Every couple of weeks, Mark walks through the best questions, workarounds, and discoveries from the Tana community Slack. Week 19 covers a small but handy new command, two ways to use AI on fields in bulk, how to chain AI commands together, a hidden corner of Tana that power users have been digging into, and what's coming up in the events calendar.
Copy node ID command [0:00]
There's a new quality-of-life command: copy node ID. Until now, "copy node link" gave you a full URL with the node ID on the tail end, which is more than you need when you're pointing the MCP at a specific place in your workspace. The new command copies just the ID, so it's easy to tell an AI agent exactly where to read or write in Tana. Credit to community members Ready, who first built this as a chain of commands, and Emmanuel, who suggested turning it into a built-in.
Auto-fill fields in bulk [1:11]
A question from Josie: you have a long list of tagged people and want to backfill fields like first name and last name without editing each one by hand. Two approaches:
- Autofill command. Run
command + Kthen autofill to fill a node's empty fields. To stop it touching fields you want to leave alone (like email or company), convert it to a custom autofill command that excludes those fields. - AI field with a custom prompt. Set a field's value with
AI enhance fieldand a prompt like "return the first name only from this name." Drop the nodes into a table view and run that field, and it fills in the whole column at once.

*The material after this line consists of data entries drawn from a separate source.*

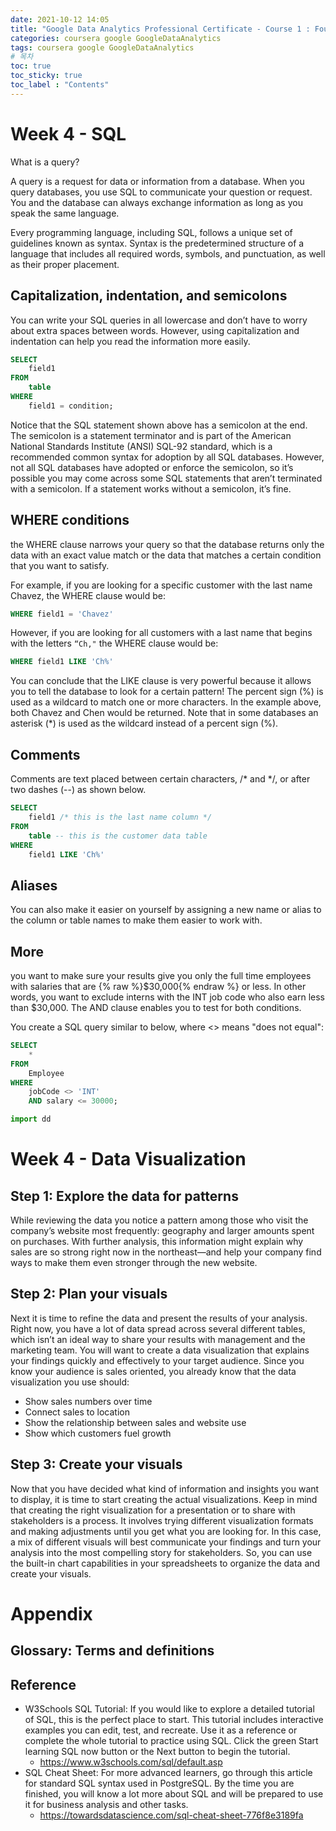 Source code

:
 ```yaml
---
date: 2021-10-12 14:05
title: "Google Data Analytics Professional Certificate - Course 1 : Foundations: Data, Data, Everywhere - week 4"
categories: coursera google GoogleDataAnalytics
tags: coursera google GoogleDataAnalytics
# 목차
toc: true  
toc_sticky: true 
toc_label : "Contents"
---
```


# Week 4 - SQL
What is a query?

A query is a request for data or information from a database. When you query databases, you use SQL to communicate your question or request. You and the database can always exchange information as long as you speak the same language.

Every programming language, including SQL, follows a unique set of guidelines known as syntax. Syntax is the predetermined structure of a language that includes all required words, symbols, and punctuation, as well as their proper placement.


## Capitalization, indentation, and semicolons
You can write your SQL queries in all lowercase and don’t have to worry about extra spaces between words. However, using capitalization and indentation can help you read the information more easily.

```SQL
SELECT
    field1
FROM
    table
WHERE
    field1 = condition;
```

Notice that the SQL statement shown above has a semicolon at the end. The semicolon is a statement terminator and is part of the American National Standards Institute (ANSI) SQL-92 standard, which is a recommended common syntax for adoption by all SQL databases. However, not all SQL databases have adopted or enforce the semicolon, so it’s possible you may come across some SQL statements that aren’t terminated with a semicolon. If a statement works without a semicolon, it’s fine.

## WHERE conditions
the WHERE clause narrows your query so that the database returns only the data with an exact value match or the data that matches a certain condition that you want to satisfy. 

For example, if you are looking for a specific customer with the last name Chavez, the WHERE clause would be: 

```SQL
WHERE field1 = 'Chavez'
```
However, if you are looking for all customers with a last name that begins with the letters `“Ch,"` the WHERE clause would be:

```SQL
WHERE field1 LIKE 'Ch%'
```

You can conclude that the LIKE clause is very powerful because it allows you to tell the database to look for a certain pattern! The percent sign (%) is used as a wildcard to match one or more characters. In the example above, both Chavez and Chen would be returned. Note that in some databases an asterisk (*) is used as the wildcard instead of a percent sign (%).

## Comments
Comments are text placed between certain characters, /* and */, or after two dashes (--) as shown below. 

```SQL
SELECT
    field1 /* this is the last name column */
FROM
    table -- this is the customer data table
WHERE
    field1 LIKE 'Ch%'
```

## Aliases
You can also make it easier on yourself by assigning a new name or alias to the column or table names to make them easier to work with.

## More
you want to make sure your results give you only the full time employees with salaries that are {% raw %}$30,000{% endraw %} or less. In other words, you want to exclude interns with the INT job code who also earn less than $30,000. The AND clause enables you to test for both conditions. 

You create a SQL query similar to below, where <> means "does not equal":

``` SQL
SELECT
    *
FROM
    Employee
WHERE
    jobCode <> 'INT'
    AND salary <= 30000;
```
```py
import dd
```

<!-- ![data-analysis-process-6-phase](\assets\images\data-analysis-process-6-phase.png){: .align-center .img-80}   -->

# Week 4 - Data Visualization
## Step 1: Explore the data for patterns

While reviewing the data you notice a pattern among those who visit the company’s website most frequently: geography and larger amounts spent on purchases. With further analysis, this information might explain why sales are so strong right now in the northeast—and help your company find ways to make them even stronger through the new website. 

## Step 2: Plan your visuals
Next it is time to refine the data and present the results of your analysis. Right now, you have a lot of data spread across several different tables, which isn’t an ideal way to share your results with management and the marketing team. You will want to create a data visualization that explains your findings quickly and effectively to your target audience. Since you know your audience is sales oriented, you already know that the data visualization you use should:

- Show sales numbers over time
- Connect sales to location
- Show the relationship between sales and website use
- Show which customers fuel growth

## Step 3: Create your visuals
Now that you have decided what kind of information and insights you want to display, it is time to start creating the actual visualizations. Keep in mind that creating the right visualization for a presentation or to share with stakeholders is a process. It involves trying different visualization formats and making adjustments until you get what you are looking for. In this case, a mix of different visuals will best communicate your findings and turn your analysis into the most compelling story for stakeholders. So, you can use the built-in chart capabilities in your spreadsheets to organize the data and create your visuals.


# Appendix
## Glossary: Terms and definitions


## Reference
- W3Schools SQL Tutorial: If you would like to explore a detailed tutorial of SQL, this is the perfect place to start. This tutorial includes interactive examples you can edit, test, and recreate. Use it as a reference or complete the whole tutorial to practice using SQL. Click the green Start learning SQL now button or the Next button to begin the tutorial.
    - <https://www.w3schools.com/sql/default.asp>
- SQL Cheat Sheet: For more advanced learners, go through this article for standard SQL syntax used in PostgreSQL. By the time you are finished, you will know a lot more about SQL and will be prepared to use it for business analysis and other tasks.
    - <https://towardsdatascience.com/sql-cheat-sheet-776f8e3189fa>
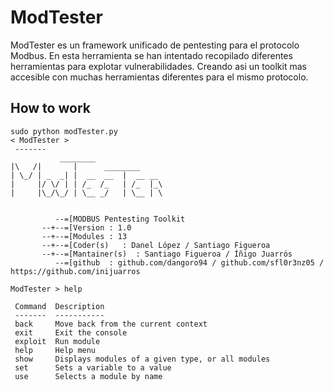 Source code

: # ModTester

ModTester es un framework unificado de pentesting para el protocolo Modbus. 
En esta herramienta se han intentado recopilado diferentes herramientas para explotar vulnerabilidades. Creando asi un toolkit mas accesible con muchas herramientas diferentes para el mismo protocolo.

## How to work
```
sudo python modTester.py 
< ModTester >
 ------- 
           ________                    
|\   /|	      |      ________         
| \_/ | _  _| |	 __  __  |  __ __      
|     |/ \/ | | /_  /_   | /_  |_\    
|     |\_/\_/ | \__ _/   | \__ | \    


          --=[MODBUS Pentesting Toolkit
       --+--=[Version : 1.0
       --+--=[Modules : 13
       --+--=[Coder(s)   : Danel López / Santiago Figueroa
       --+--=[Mantainer(s)  : Santiago Figueroa / Íñigo Juarrós
          --=[github  : github.com/dangoro94 / github.com/sfl0r3nz05 / https://github.com/inijuarros
 
ModTester > help

 Command  Description                                      
 -------  -----------                                      
 back     Move back from the current context               
 exit     Exit the console                                 
 exploit  Run module                                       
 help     Help menu                                        
 show     Displays modules of a given type, or all modules 
 set      Sets a variable to a value                       
 use      Selects a module by name                         
```

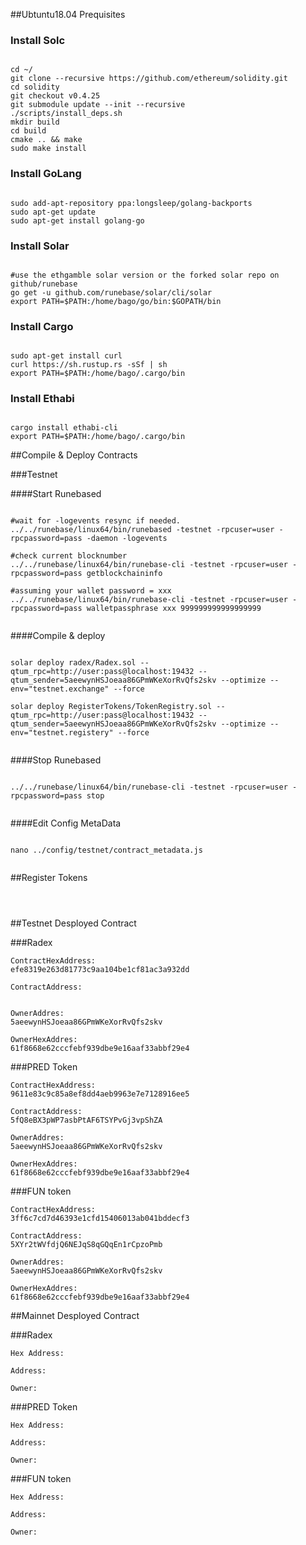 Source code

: ##Ubtuntu18.04 Prequisites

### Install Solc

```

cd ~/
git clone --recursive https://github.com/ethereum/solidity.git
cd solidity
git checkout v0.4.25
git submodule update --init --recursive
./scripts/install_deps.sh
mkdir build
cd build
cmake .. && make
sudo make install

```

### Install GoLang

```

sudo add-apt-repository ppa:longsleep/golang-backports
sudo apt-get update
sudo apt-get install golang-go

```

### Install Solar

```

#use the ethgamble solar version or the forked solar repo on github/runebase
go get -u github.com/runebase/solar/cli/solar
export PATH=$PATH:/home/bago/go/bin:$GOPATH/bin

```

### Install Cargo

```

sudo apt-get install curl
curl https://sh.rustup.rs -sSf | sh
export PATH=$PATH:/home/bago/.cargo/bin

```

### Install Ethabi

```

cargo install ethabi-cli
export PATH=$PATH:/home/bago/.cargo/bin

```

##Compile & Deploy Contracts

###Testnet

####Start Runebased

```

#wait for -logevents resync if needed.
../../runebase/linux64/bin/runebased -testnet -rpcuser=user -rpcpassword=pass -daemon -logevents

#check current blocknumber
../../runebase/linux64/bin/runebase-cli -testnet -rpcuser=user -rpcpassword=pass getblockchaininfo

#assuming your wallet password = xxx
../../runebase/linux64/bin/runebase-cli -testnet -rpcuser=user -rpcpassword=pass walletpassphrase xxx 999999999999999999


```

####Compile & deploy

```

solar deploy radex/Radex.sol --qtum_rpc=http://user:pass@localhost:19432 --qtum_sender=5aeewynHSJoeaa86GPmWKeXorRvQfs2skv --optimize --env="testnet.exchange" --force

solar deploy RegisterTokens/TokenRegistry.sol --qtum_rpc=http://user:pass@localhost:19432 --qtum_sender=5aeewynHSJoeaa86GPmWKeXorRvQfs2skv --optimize --env="testnet.registery" --force


```

####Stop Runebased

```

../../runebase/linux64/bin/runebase-cli -testnet -rpcuser=user -rpcpassword=pass stop


```

####Edit Config MetaData

```

nano ../config/testnet/contract_metadata.js


```



##Register Tokens

```



```

##Testnet Desployed Contract

###Radex

```
ContractHexAddress:
efe8319e263d81773c9aa104be1cf81ac3a932dd

ContractAddress:


OwnerAddres:
5aeewynHSJoeaa86GPmWKeXorRvQfs2skv

OwnerHexAddres:
61f8668e62cccfebf939dbe9e16aaf33abbf29e4

```

###PRED Token

```
ContractHexAddress:
9611e83c9c85a8ef8dd4aeb9963e7e7128916ee5

ContractAddress:
5fQ8eBX3pWP7asbPtAF6TSYPvGj3vpShZA

OwnerAddres:
5aeewynHSJoeaa86GPmWKeXorRvQfs2skv

OwnerHexAddres:
61f8668e62cccfebf939dbe9e16aaf33abbf29e4

```
###FUN token

```
ContractHexAddress:
3ff6c7cd7d46393e1cfd15406013ab041bddecf3

ContractAddress:
5XYr2tWVfdjQ6NEJqS8qGQqEn1rCpzoPmb

OwnerAddres:
5aeewynHSJoeaa86GPmWKeXorRvQfs2skv

OwnerHexAddres:
61f8668e62cccfebf939dbe9e16aaf33abbf29e4

```

##Mainnet Desployed Contract

###Radex

```
Hex Address:

Address:

Owner:

```

###PRED Token

```
Hex Address:

Address:

Owner:

```

###FUN token

```
Hex Address:

Address:

Owner:

```

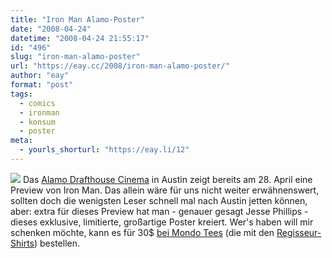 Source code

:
 ```yaml
---
title: "Iron Man Alamo-Poster"
date: "2008-04-24"
datetime: "2008-04-24 21:55:17"
id: "496"
slug: "iron-man-alamo-poster"
url: "https://eay.cc/2008/iron-man-alamo-poster/"
author: "eay"
format: "post"
tags:
  - comics
  - ironman
  - konsum
  - poster
meta:
  - yourls_shorturl: "https://eay.li/12"
---
```


![](/uploads/2008/ironmanposter.jpg) Das [Alamo Drafthouse Cinema](http://www.originalalamo.com/) in Austin zeigt bereits am 28. April eine Preview von Iron Man. Das allein wäre für uns nicht weiter erwähnenswert, sollten doch die wenigsten Leser schnell mal nach Austin jetten können, aber: extra für dieses Preview hat man - genauer gesagt Jesse Phillips - dieses exklusive, limitierte, großartige Poster kreiert. Wer's haben will mir schenken möchte, kann es für 30$ [bei Mondo Tees](http://www.mondotees.com/index.asp?PageAction=VIEWPROD&ProdID=3521) (die mit den [Regisseur-Shirts](//eay.cc/2008/rockende-regisseure/)) bestellen.
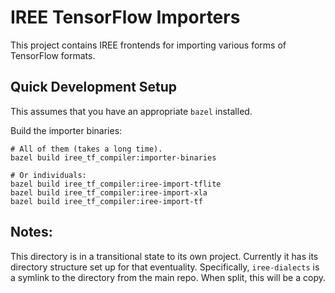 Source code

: # IREE TensorFlow Importers

This project contains IREE frontends for importing various forms of TensorFlow
formats.

## Quick Development Setup

This assumes that you have an appropriate `bazel` installed.

Build the importer binaries:

```
# All of them (takes a long time).
bazel build iree_tf_compiler:importer-binaries

# Or individuals:
bazel build iree_tf_compiler:iree-import-tflite
bazel build iree_tf_compiler:iree-import-xla
bazel build iree_tf_compiler:iree-import-tf
```

## Notes:

This directory is in a transitional state to its own project. Currently it
has its directory structure set up for that eventuality. Specifically,
`iree-dialects` is a symlink to the directory from the main repo. When split,
this will be a copy. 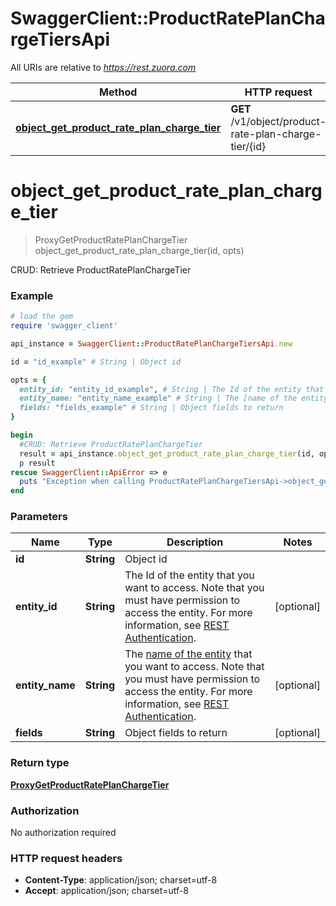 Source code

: # SwaggerClient::ProductRatePlanChargeTiersApi

All URIs are relative to *https://rest.zuora.com*

Method | HTTP request | Description
------------- | ------------- | -------------
[**object_get_product_rate_plan_charge_tier**](ProductRatePlanChargeTiersApi.md#object_get_product_rate_plan_charge_tier) | **GET** /v1/object/product-rate-plan-charge-tier/{id} | CRUD: Retrieve ProductRatePlanChargeTier


# **object_get_product_rate_plan_charge_tier**
> ProxyGetProductRatePlanChargeTier object_get_product_rate_plan_charge_tier(id, opts)

CRUD: Retrieve ProductRatePlanChargeTier



### Example
```ruby
# load the gem
require 'swagger_client'

api_instance = SwaggerClient::ProductRatePlanChargeTiersApi.new

id = "id_example" # String | Object id

opts = { 
  entity_id: "entity_id_example", # String | The Id of the entity that you want to access. Note that you must have permission to access the entity. For more information, see [REST Authentication](https://www.zuora.com/developer/api-reference/#section/Authentication/Entity-Id-and-Entity-Name).
  entity_name: "entity_name_example" # String | The [name of the entity](https://knowledgecenter.zuora.com/BB_Introducing_Z_Business/Multi-entity/B_Introduction_to_Entity_and_Entity_Hierarchy#Name_and_Display_Name) that you want to access. Note that you must have permission to access the entity. For more information, see [REST Authentication](https://www.zuora.com/developer/api-reference/#section/Authentication/Entity-Id-and-Entity-Name).
  fields: "fields_example" # String | Object fields to return
}

begin
  #CRUD: Retrieve ProductRatePlanChargeTier
  result = api_instance.object_get_product_rate_plan_charge_tier(id, opts)
  p result
rescue SwaggerClient::ApiError => e
  puts "Exception when calling ProductRatePlanChargeTiersApi->object_get_product_rate_plan_charge_tier: #{e}"
end
```

### Parameters

Name | Type | Description  | Notes
------------- | ------------- | ------------- | -------------
 **id** | **String**| Object id | 
 **entity_id** | **String**| The Id of the entity that you want to access. Note that you must have permission to access the entity. For more information, see [REST Authentication](https://www.zuora.com/developer/api-reference/#section/Authentication/Entity-Id-and-Entity-Name). | [optional] 
 **entity_name** | **String**| The [name of the entity](https://knowledgecenter.zuora.com/BB_Introducing_Z_Business/Multi-entity/B_Introduction_to_Entity_and_Entity_Hierarchy#Name_and_Display_Name) that you want to access. Note that you must have permission to access the entity. For more information, see [REST Authentication](https://www.zuora.com/developer/api-reference/#section/Authentication/Entity-Id-and-Entity-Name). | [optional] 
 **fields** | **String**| Object fields to return | [optional] 

### Return type

[**ProxyGetProductRatePlanChargeTier**](ProxyGetProductRatePlanChargeTier.md)

### Authorization

No authorization required

### HTTP request headers

 - **Content-Type**: application/json; charset=utf-8
 - **Accept**: application/json; charset=utf-8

One caution: when you run an AI field across a table, check how many rows the search returns first. Running a lengthy prompt on a high-reasoning model across a few thousand nodes burns through AI credits faster than people expect.
Chaining AI commands [5:30]
From Martin: when you build a custom AI command, Tana won't let you place the same command (like ask AI) back-to-back. The workaround is to nest commands instead. Convert the second step into its own command and run it from inside the first, so you can stack as many AI steps as you want.
To pass the result of one step into the next, write the first command's output to a field (a temporary field works well, for example an "agent notes" field), then have the second command read from that field. That gives you a single command that builds on its own output.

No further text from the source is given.